Here is a work of high seriousness and low humour, whose anti-hero is the man all men might want to be for a night, and the man all women might hope to change. This much is plausible in a contemporary context. But while our fascination with libertines is undimmed, belief in supernatural retribution has all but disappeared. For Calixto Bieito, whose nihilistic Don was damned from the first gasp of Mozart's overture, Hell was a multiple stabbing on a tawdry sofa. For Rufus Norris, whose debut staging for English National Opera replaces Bieito's production, it is electrocution on a high-voltage, abstract crown of thorns.

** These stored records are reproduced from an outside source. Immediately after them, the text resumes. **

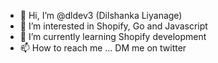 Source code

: - 👋 Hi, I’m @dldev3 (Dilshanka Liyanage)
- 👀 I’m interested in Shopify, Go and Javascript
- 🌱 I’m currently learning Shopify development
- 📫 How to reach me ... DM me on twitter

<!---
dldev3/dldev3 is a ✨ special ✨ repository because its `README.md` (this file) appears on your GitHub profile.
You can click the Preview link to take a look at your changes.
--->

Norris exploits the Coliseum's deep stage, creating a tumbling farce of forced entries and emergency exits as masked actors propel wheeled components of Ian MacNeil's set into the paths of the singers. The neon-lit shrine, wrestling masks and faded plastic curtains suggest a Latin American location for the Don's Day of the Dead. There are moments of cuteness (a boxing glove is presented to Masetto on a silver salver during "Batti, batti") and absurdity (in the Act II sextet, Donna Anna breaks into an Irish jig while Don Ottavio strips down to his boxer shorts), which could be read as a sign of impatience with the material. Meanwhile, Jeremy Sams's all-puns-intended translation forces us to laugh at a rapist and murderer's "spreadsheet" of sexual conquests in a freewheeling spin on the catalogue aria.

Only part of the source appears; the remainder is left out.